Saturday, March 19, 2011

In the Middle East: after the revolution, is the new boss the same as the old boss?

Lara Logan "moments before she was assaulted in Tahrir Square."

In considering what the ongoing upheaval in the Middle East might mean for women’s rights, Huffington Post blogger,  Dr. Peggy  Drexler, asks: “Is the new boss the same as the old boss?”

Just a little reminder: it was in Egypt’s Tahrir Square that CBS reporter Lara Logan was sexually assaulted by male rebels exulting in their new found freedom.

Drexler continues:

As protest rolls through the public squares of the Middle East one of more unusual sights is women standing shoulder to shoulder with men, risking their freedom and their lives.

They were there from Tunisia to Egypt to Iran to Libya. Said Egyptian author and activist Nawal El Saadaw of her days making history in Tahrir Square: "I felt for the first time that women were equal to men."
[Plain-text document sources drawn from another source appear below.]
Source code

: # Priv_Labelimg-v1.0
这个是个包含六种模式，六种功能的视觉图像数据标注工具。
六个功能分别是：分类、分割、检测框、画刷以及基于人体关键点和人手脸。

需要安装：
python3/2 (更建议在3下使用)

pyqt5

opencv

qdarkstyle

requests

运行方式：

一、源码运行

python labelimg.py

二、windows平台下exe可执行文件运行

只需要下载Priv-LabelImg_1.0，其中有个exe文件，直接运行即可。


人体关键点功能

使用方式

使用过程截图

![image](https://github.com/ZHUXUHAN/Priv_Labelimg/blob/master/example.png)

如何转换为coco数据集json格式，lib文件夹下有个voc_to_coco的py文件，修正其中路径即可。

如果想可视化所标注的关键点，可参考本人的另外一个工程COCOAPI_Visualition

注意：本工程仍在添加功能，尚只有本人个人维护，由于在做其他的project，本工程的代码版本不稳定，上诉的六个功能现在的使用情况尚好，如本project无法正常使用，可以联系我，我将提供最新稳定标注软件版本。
Somewhere between hope and belief, this season of freedom could also be a new day for the Middle East's women. There are good arguments that the revolutions would have never happened without women -- they were the slogan makers, the march organizers, the activists.

Revolutions, however, are unpredictable by nature -- especially when they collide with centuries of misogyny in a country that ranks 125th in the World Economic Forum's global gender gap rankings, where large majorities of women report being harassed and molested, where genital mutilation is still common, and where not one woman was named to the committee that is reforming the constitution. 

Will the women who risked all to bring down a government find that all they got for their bravery and sacrifice was a shuffling of oppressors? 

The early signs are not encouraging.